I've a file with thousands of rows and there must be way to create a new column named "Name" and add the text data

at the End i want to achieve FROM

Type__c
        OrderedDict([('attributes', OrderedDict([('type', 'Type__c'), ('url', '/services/data/v42.0/sobjects/Type__c/1234400000001ddAAA')])), ('Name', 'Demand')])
        OrderedDict([('attributes', OrderedDict([('type', 'Type__c'), ('url', '/services/data/v42.0/sobjects/Type__c/1234400000001ddAAA')])), ('Name', 'Demand')])
        OrderedDict([('attributes', OrderedDict([('type', 'Type__c'), ('url', '/services/data/v42.0/sobjects/Type__c/123430000004C93AAE')])), ('Name', 'Stand')])

TO

Name
Demand
Demand
Stand

Solution

  • Welcome to the SO-community Pamuk!

    Rather than iterating through the rows of a dataframe, it is much more efficient to "apply" a particular function to an entire column (or even subset of a dataframe). That way, pandas will handle performance for you, and it is usually more readable (since you don't have to add any iterating logic).

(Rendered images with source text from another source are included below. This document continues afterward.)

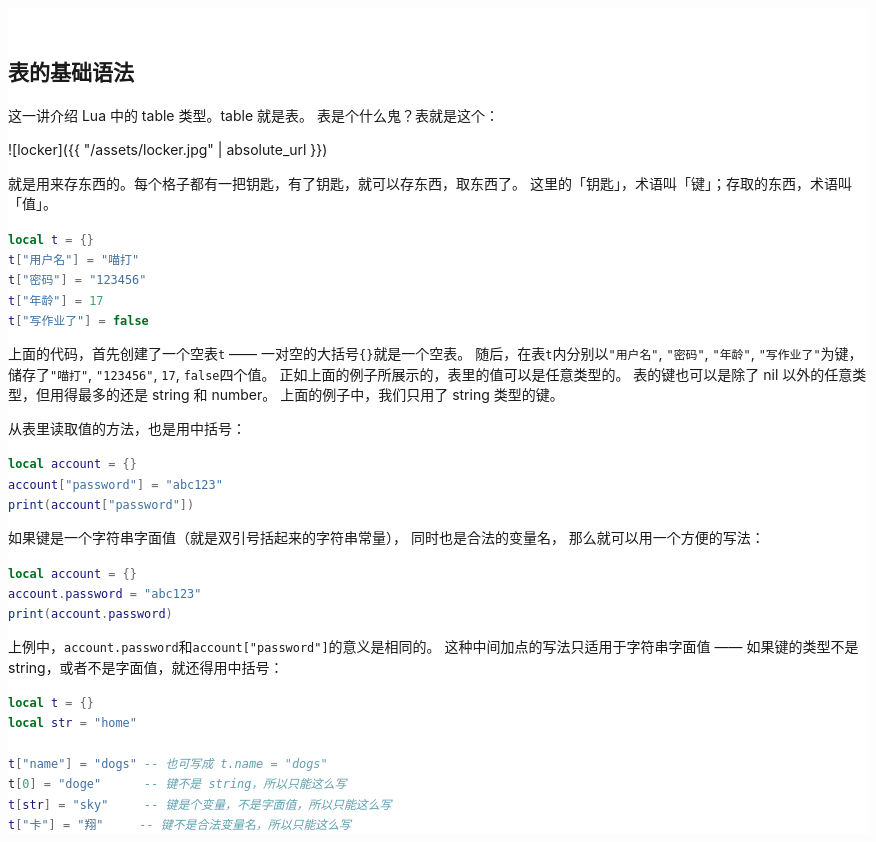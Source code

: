 <br />

## 表的基础语法

这一讲介绍 Lua 中的 table 类型。table 就是表。
表是个什么鬼？表就是这个：

![locker]({{ "/assets/locker.jpg" | absolute_url }})

就是用来存东西的。每个格子都有一把钥匙，有了钥匙，就可以存东西，取东西了。
这里的「钥匙」，术语叫「键」；存取的东西，术语叫「值」。

```lua
local t = {}
t["用户名"] = "喵打"
t["密码"] = "123456"
t["年龄"] = 17
t["写作业了"] = false
```

上面的代码，首先创建了一个空表`t` ——
一对空的大括号`{}`就是一个空表。
随后，在表`t`内分别以`"用户名"`, `"密码"`, `"年龄"`, `"写作业了"`为键，
储存了`"喵打"`, `"123456"`, `17`, `false`四个值。
正如上面的例子所展示的，表里的值可以是任意类型的。
表的键也可以是除了 nil 以外的任意类型，但用得最多的还是 string 和 number。
上面的例子中，我们只用了 string 类型的键。

从表里读取值的方法，也是用中括号：

```lua
local account = {}
account["password"] = "abc123"
print(account["password"])
```

如果键是一个字符串字面值（就是双引号括起来的字符串常量），
同时也是合法的变量名，
那么就可以用一个方便的写法：

```lua
local account = {}
account.password = "abc123"
print(account.password)
```

上例中，`account.password`和`account["password"]`的意义是相同的。
这种中间加点的写法只适用于字符串字面值 ——
如果键的类型不是 string，或者不是字面值，就还得用中括号：

```lua
local t = {}
local str = "home"

t["name"] = "dogs" -- 也可写成 t.name = "dogs"
t[0] = "doge"      -- 键不是 string，所以只能这么写
t[str] = "sky"     -- 键是个变量，不是字面值，所以只能这么写
t["卡"] = "翔"     -- 键不是合法变量名，所以只能这么写
```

    Here is how you can obtain that "Name" column with apply and a quick lambda function (only the last line is relevant for you, the rest is for replicating your sample dataframe):

    from collections import OrderedDict
    import pandas as pd
    
    data = [
        OrderedDict([('attributes', OrderedDict([('type', 'Type__c'), ('url', '/services/data/v42.0/sobjects/Type__c/1234400000001ddAAA')])), ('Name', 'Demand')]),
        OrderedDict([('attributes', OrderedDict([('type', 'Type__c'), ('url', '/services/data/v42.0/sobjects/Type__c/1234400000001ddAAA')])), ('Name', 'Demand')]),
        OrderedDict([('attributes', OrderedDict([('type', 'Type__c'), ('url', '/services/data/v42.0/sobjects/Type__c/123430000004C93AAE')])), ('Name', 'Stand')]),
    ]
    
    df = pd.DataFrame({"Type__c": data})
    df["Name"] = df["Type__c"].apply(lambda x: x["Name"])
    

    See Pandas Series.apply since df["Type__c"] docs for more examples and details.

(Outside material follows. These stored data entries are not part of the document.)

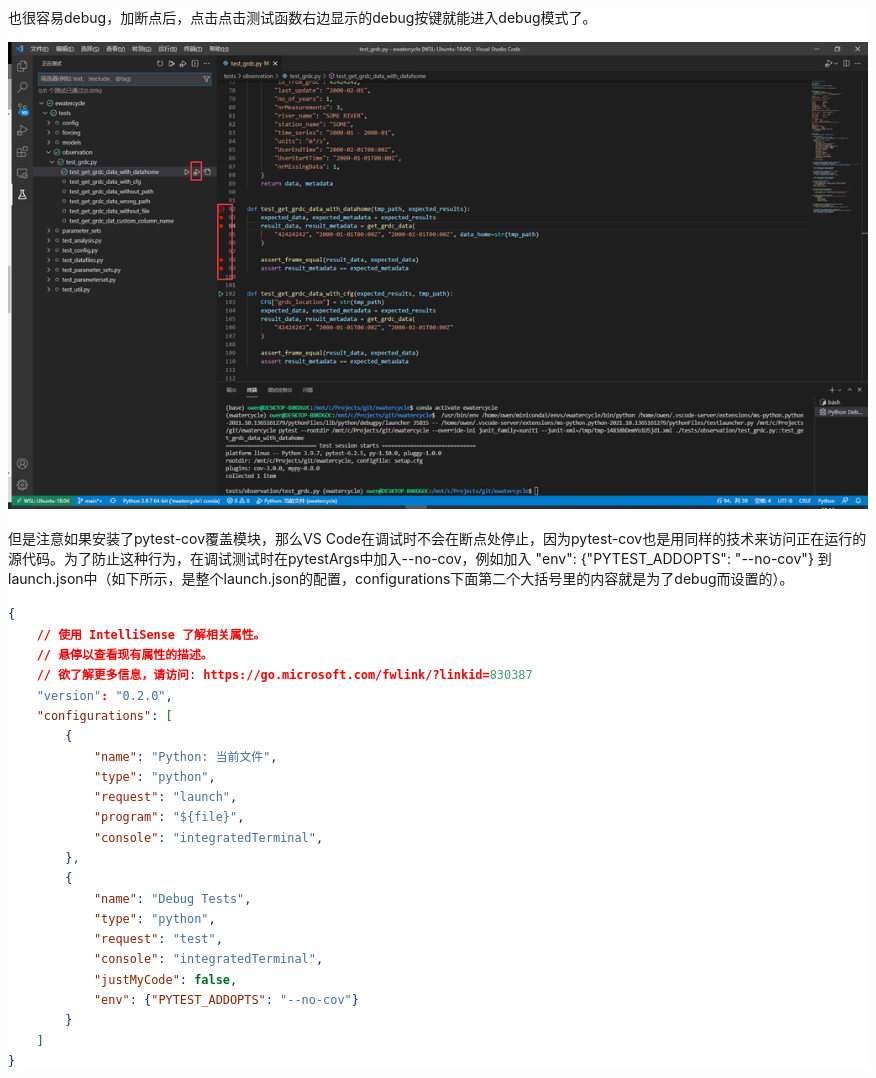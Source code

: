也很容易debug，加断点后，点击点击测试函数右边显示的debug按键就能进入debug模式了。

![](pictures/QQ截图20211026231602.png)

但是注意如果安装了pytest-cov覆盖模块，那么VS Code在调试时不会在断点处停止，因为pytest-cov也是用同样的技术来访问正在运行的源代码。为了防止这种行为，在调试测试时在pytestArgs中加入--no-cov，例如加入 "env": {"PYTEST_ADDOPTS": "--no-cov"} 到launch.json中（如下所示，是整个launch.json的配置，configurations下面第二个大括号里的内容就是为了debug而设置的）。

```launch.json
{
    // 使用 IntelliSense 了解相关属性。 
    // 悬停以查看现有属性的描述。
    // 欲了解更多信息，请访问: https://go.microsoft.com/fwlink/?linkid=830387
    "version": "0.2.0",
    "configurations": [
        {
            "name": "Python: 当前文件",
            "type": "python",
            "request": "launch",
            "program": "${file}",
            "console": "integratedTerminal",
        },
        {
            "name": "Debug Tests",
            "type": "python",
            "request": "test",
            "console": "integratedTerminal",
            "justMyCode": false,
            "env": {"PYTEST_ADDOPTS": "--no-cov"}
        }
    ]
}
```
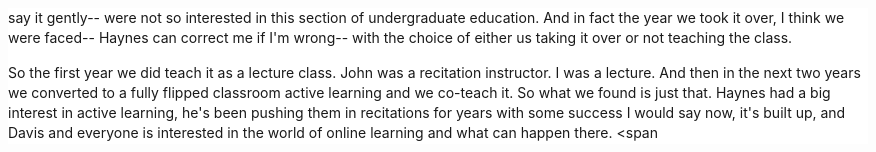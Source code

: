  <span m='115300'>say</span> <span m='115520'>it</span> <span
  m='117020'>gently--</span> <span m='117640'>were</span> <span
  m='117800'>not</span> <span m='118060'>so</span> <span
  m='118230'>interested</span> <span m='118850'>in</span> <span
  m='119380'>this</span> <span m='119700'>section</span> <span
  m='120130'>of</span> <span m='120240'>undergraduate</span> <span
  m='120870'>education.</span> <span m='122090'>And</span> <span
  m='122320'>in</span> <span m='122420'>fact</span> <span m='123180'>the</span>
  <span m='123350'>year</span> <span m='123550'>we</span> <span
  m='123710'>took</span> <span m='123900'>it</span> <span
  m='123990'>over,</span> <span m='124280'>I</span> <span
  m='124330'>think</span> <span m='124630'>we</span> <span
  m='124750'>were</span> <span m='124880'>faced--</span> <span
  m='125220'>Haynes</span> <span m='125470'>can</span> <span
  m='125610'>correct</span> <span m='125890'>me</span> <span
  m='125970'>if</span> <span m='126080'>I'm</span> <span
  m='126200'>wrong--</span> <span m='126700'>with</span> <span
  m='126920'>the</span> <span m='127020'>choice</span> <span
  m='127390'>of</span> <span m='127530'>either</span> <span m='128190'>us</span>
  <span m='128330'>taking</span> <span m='128660'>it</span> <span
  m='128759'>over</span> <span m='129160'>or</span> <span m='129910'>not</span>
  <span m='130130'>teaching</span> <span m='130460'>the</span> <span
  m='130580'>class.</span> </p><p><span m='132300'>So</span> <span
  m='133030'>the</span> <span m='133110'>first</span> <span
  m='133440'>year</span> <span m='133630'>we</span> <span m='133740'>did</span>
  <span m='133980'>teach</span> <span m='134250'>it</span> <span
  m='134360'>as</span> <span m='134510'>a</span> <span m='134580'>lecture</span>
  <span m='134940'>class.</span> <span m='135330'>John</span> <span
  m='136200'>was</span> <span m='136420'>a</span> <span
  m='136460'>recitation</span> <span m='137060'>instructor.</span> <span
  m='137600'>I</span> <span m='137700'>was</span> <span m='137720'>a</span>
  <span m='137780'>lecture.</span> <span m='138690'>And</span> <span
  m='138920'>then</span> <span m='139330'>in</span> <span m='139470'>the</span>
  <span m='139550'>next</span> <span m='139830'>two</span> <span
  m='139950'>years</span> <span m='140800'>we</span> <span
  m='141140'>converted</span> <span m='141740'>to</span> <span
  m='142040'>a</span> <span m='143800'>fully</span> <span
  m='144280'>flipped</span> <span m='144560'>classroom</span> <span
  m='145140'>active</span> <span m='145500'>learning</span> <span
  m='145900'>and</span> <span m='146060'>we</span> <span
  m='146240'>co-teach</span> <span m='146780'>it.</span> <span
  m='148990'>So</span> <span m='149180'>what</span> <span m='149340'>we</span>
  <span m='149470'>found</span> <span m='149910'>is</span> <span
  m='150020'>just</span> <span m='150230'>that.</span> <span
  m='150570'>Haynes</span> <span m='151030'>had</span> <span m='151200'>a</span>
  <span m='151730'>big</span> <span m='151990'>interest</span> <span
  m='152390'>in</span> <span m='152490'>active</span> <span
  m='152780'>learning,</span> <span m='153150'>he's</span> <span
  m='153290'>been</span> <span m='153450'>pushing</span> <span
  m='153820'>them</span> <span m='154000'>in</span> <span
  m='154080'>recitations</span> <span m='155630'>for</span> <span
  m='155820'>years</span> <span m='157290'>with</span> <span
  m='157500'>some</span> <span m='157750'>success</span> <span
  m='158320'>I</span> <span m='158390'>would</span> <span m='158570'>say</span>
  <span m='158770'>now,</span> <span m='159060'>it's</span> <span
  m='159450'>built</span> <span m='159740'>up,</span> <span
  m='160810'>and</span> <span m='162830'>Davis</span> <span
  m='163750'>and</span> <span m='164240'>everyone</span> <span
  m='164800'>is</span> <span m='164930'>interested</span> <span
  m='165440'>in</span> <span m='165590'>the</span> <span m='165680'>world</span>
  <span m='165960'>of</span> <span m='166150'>online</span> <span
  m='166640'>learning</span> <span m='167360'>and</span> <span
  m='167510'>what</span> <span m='167740'>can</span> <span
  m='167880'>happen</span> <span m='168230'>there.</span> <span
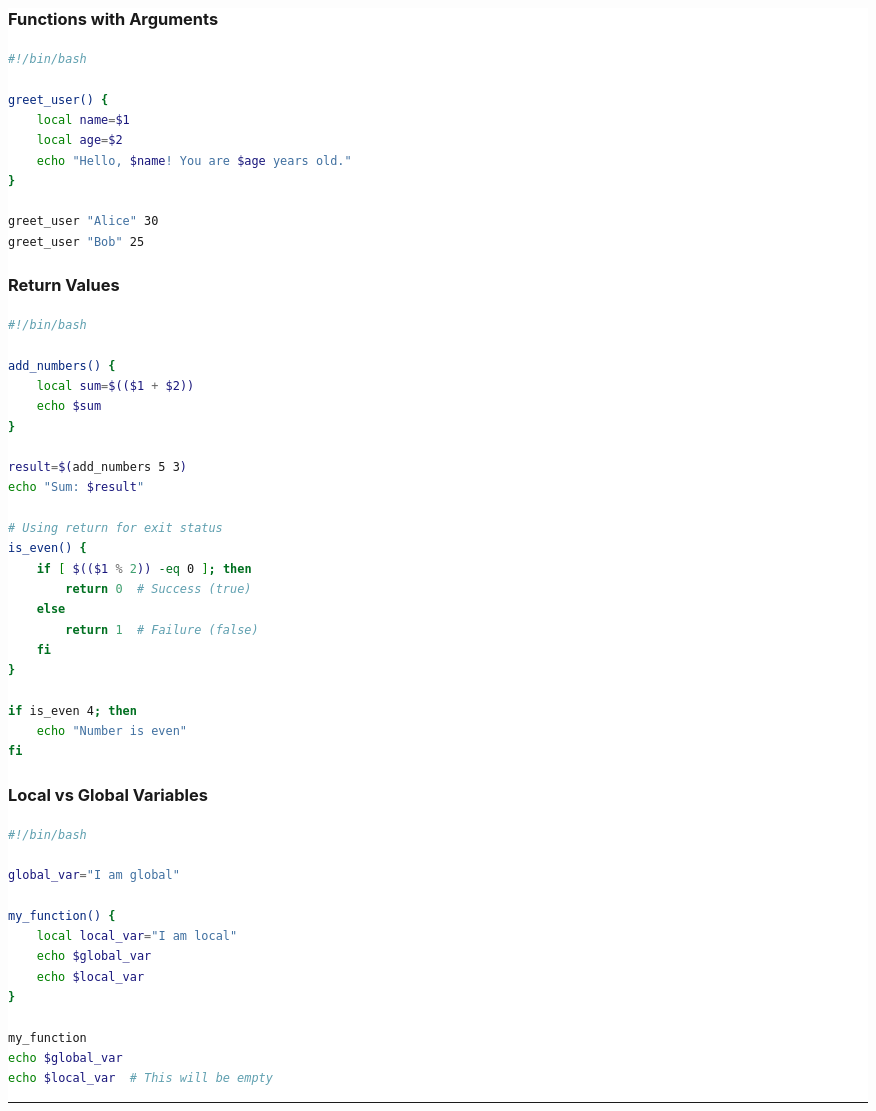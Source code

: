 ### Functions with Arguments

```bash
#!/bin/bash

greet_user() {
    local name=$1
    local age=$2
    echo "Hello, $name! You are $age years old."
}

greet_user "Alice" 30
greet_user "Bob" 25
```

### Return Values

```bash
#!/bin/bash

add_numbers() {
    local sum=$(($1 + $2))
    echo $sum
}

result=$(add_numbers 5 3)
echo "Sum: $result"

# Using return for exit status
is_even() {
    if [ $(($1 % 2)) -eq 0 ]; then
        return 0  # Success (true)
    else
        return 1  # Failure (false)
    fi
}

if is_even 4; then
    echo "Number is even"
fi
```

### Local vs Global Variables

```bash
#!/bin/bash

global_var="I am global"

my_function() {
    local local_var="I am local"
    echo $global_var
    echo $local_var
}

my_function
echo $global_var
echo $local_var  # This will be empty
```

---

    For more complicated row-wise operations that involve using more columns at once, you can check the docs for DataFrame.apply and apply a function to the dataframe itself (or a subset of it).

    For a more readable part of the docs that is very relevant to what you are doing, check the Pandas User Guide section on Function Application.